Many municipalities in many places – and not just those that consider themselves tourist destinations – have accommodation taxes. You may have noticed them appearing as a surcharge on a hotel room bill. The tax need not be a large amount, but the benefits of it could be substantial.
In Ontario, municipalities have had the option of imposing an accommodation tax, referred to as the Municipal Accommodation Tax, or MAT, for a number of years. Under provincial regulations, at least half of the revenue must be allotted to local tourism marketing boards.
Obviously and logically, in communities where the tax has been instituted, there has been some push-back from accommodators. This only makes sense, and presents a political liability for councillors. However, I’m going to suggest that most guests are not going to notice or care about a few extra dollars on their room bill. But a little extra money from a lot of people over the course of the year could provide a considerable amount of money for tourism promotion, without having to rely on the tax base.

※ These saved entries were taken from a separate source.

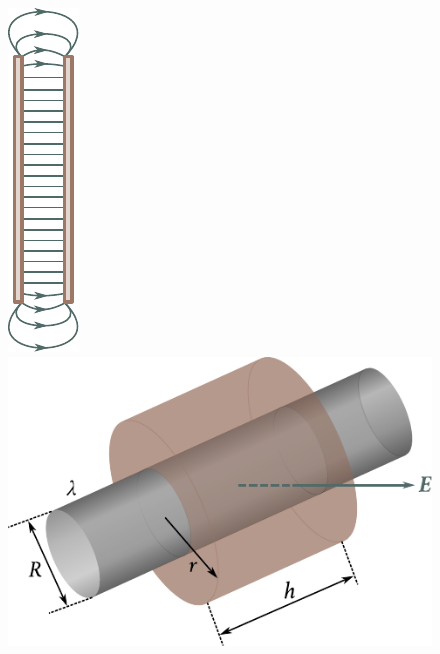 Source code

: \begin{figure}[!htb]
	\begin{minipage}[t]{0.35\linewidth}
		\begin{center}
			\includegraphics[scale=1]{figures/ch_01/fig_1_41.pdf}
			\caption[]{}
			\label{fig:1_41}
		\end{center}
	\end{minipage}
	\hspace{-0.05cm}
	\begin{minipage}[t]{0.65\linewidth}
		\begin{center}
			\includegraphics[scale=0.95]{figures/ch_01/fig_1_42.pdf}
			\caption[]{}
			\label{fig:1_42}
		\end{center}
	\end{minipage}
\vspace{-0.4cm}
\end{figure}

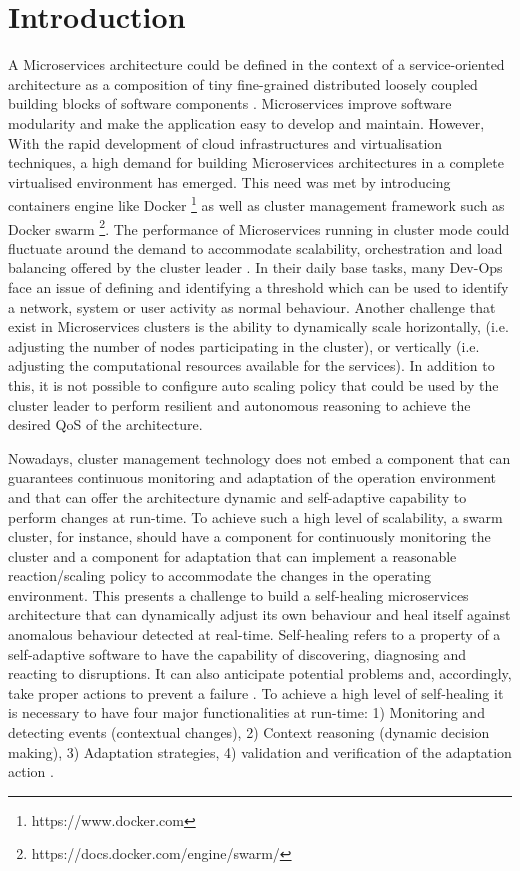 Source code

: \documentclass[graybox]{svmult}
\begin{document}
\section{Introduction}
\label{sec:1}
A Microservices architecture could be defined in the context of a service-oriented architecture as a composition of tiny fine-grained distributed loosely coupled building blocks of software components \cite{stubbs2015distributed}. Microservices improve software modularity and make the application easy to develop and maintain. However, With the rapid development of cloud infrastructures and virtualisation techniques, a high demand for building Microservices architectures in a complete virtualised environment has emerged. This need was met by introducing containers engine like Docker \footnote{https://www.docker.com} as well as cluster management framework such as Docker swarm \footnote{https://docs.docker.com/engine/swarm/}.  
The performance of Microservices running in cluster mode could fluctuate around the demand to accommodate scalability, orchestration and load balancing offered by the cluster leader \cite{stubbs2015distributed}. In their daily base tasks,  many Dev-Ops face an issue of defining and identifying a threshold which can be used to identify a network, system or user activity as normal behaviour. Another challenge that exist in Microservices clusters is the ability to dynamically scale horizontally, (i.e. adjusting the number of nodes participating in the cluster), or vertically (i.e. adjusting the computational resources available for the services). In addition to this, it is not possible to configure auto scaling policy that could be used by the cluster leader to perform resilient and autonomous reasoning to achieve the desired QoS of the architecture. 

Nowadays, cluster management technology does not embed a component that can guarantees continuous monitoring and adaptation of the operation environment and that can offer the architecture dynamic and self-adaptive capability to perform  changes at run-time. To achieve such a high level of scalability, a swarm cluster, for instance, should have a component for continuously monitoring the cluster and a component for adaptation that can implement a reasonable reaction/scaling policy to accommodate the changes in the operating environment. This presents a challenge to build a self-healing microservices architecture that can dynamically adjust its own behaviour and heal itself against anomalous behaviour detected at real-time. Self-healing refers to a property of a self-adaptive software to have the capability of discovering, diagnosing and reacting to disruptions. It can also anticipate potential problems and, accordingly, take proper actions to prevent a failure \cite{Salehie:2009p3693}. To achieve a high level of  self-healing it is necessary to have four major functionalities at run-time: 1) Monitoring and detecting events (contextual changes), 2) Context reasoning (dynamic decision making), 3) Adaptation strategies, 4) validation and verification of the adaptation action \cite{Kapitsaki:2009p3694}.  
\end{document}
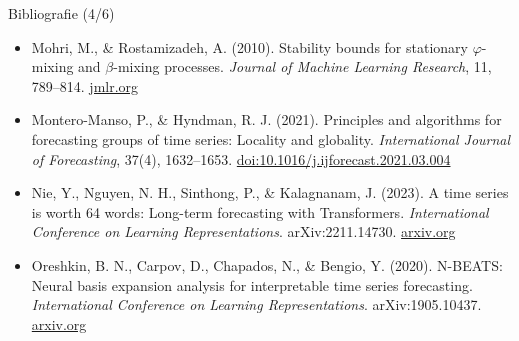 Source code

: \begin{frame}{Bibliografie (4/6)}
\begin{itemize}
    \item Mohri, M., \& Rostamizadeh, A. (2010). Stability bounds for stationary $\varphi$-mixing and $\beta$-mixing processes. \textit{Journal of Machine Learning Research}, 11, 789--814. \href{https://jmlr.org/papers/v11/mohri10a.html}{jmlr.org}
    \item Montero-Manso, P., \& Hyndman, R. J. (2021). Principles and algorithms for forecasting groups of time series: Locality and globality. \textit{International Journal of Forecasting}, 37(4), 1632--1653. \href{https://doi.org/10.1016/j.ijforecast.2021.03.004}{doi:10.1016/j.ijforecast.2021.03.004}
    \item Nie, Y., Nguyen, N. H., Sinthong, P., \& Kalagnanam, J. (2023). A time series is worth 64 words: Long-term forecasting with Transformers. \textit{International Conference on Learning Representations}. arXiv:2211.14730. \href{https://arxiv.org/abs/2211.14730}{arxiv.org}
    \item Oreshkin, B. N., Carpov, D., Chapados, N., \& Bengio, Y. (2020). N-BEATS: Neural basis expansion analysis for interpretable time series forecasting. \textit{International Conference on Learning Representations}. arXiv:1905.10437. \href{https://arxiv.org/abs/1905.10437}{arxiv.org}
\end{itemize}
\end{frame}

While the option rests with the lower-tier municipalities, within the county, for the sake of fairness, the creation of an accommodation tax could require buy-in from all four municipal councils. Everyone would have to be in to keep the playing field level. Then, revenues from those taxes could be funnelled back to the county’s tourism department, perhaps with a portion allotted for lower-tier economic development initiatives.
One of several issues that arose during last week’s meeting was that the county’s restaurateurs and accommodators can often have trouble finding adequate numbers of staff, and at least in some cases, that seems to be because prospective staff can’t find suitable and affordable places to live in the county. Among the ideas suggested last week were the development of a workforce development strategy for tourism-related businesses, and an accommodations needs assessment study, both of which would be large, costly projects. Along with increased promotions, perhaps revenues from an accommodation tax could also be used to complete these types of projects.
It’s something the county’s municipal councils should consider.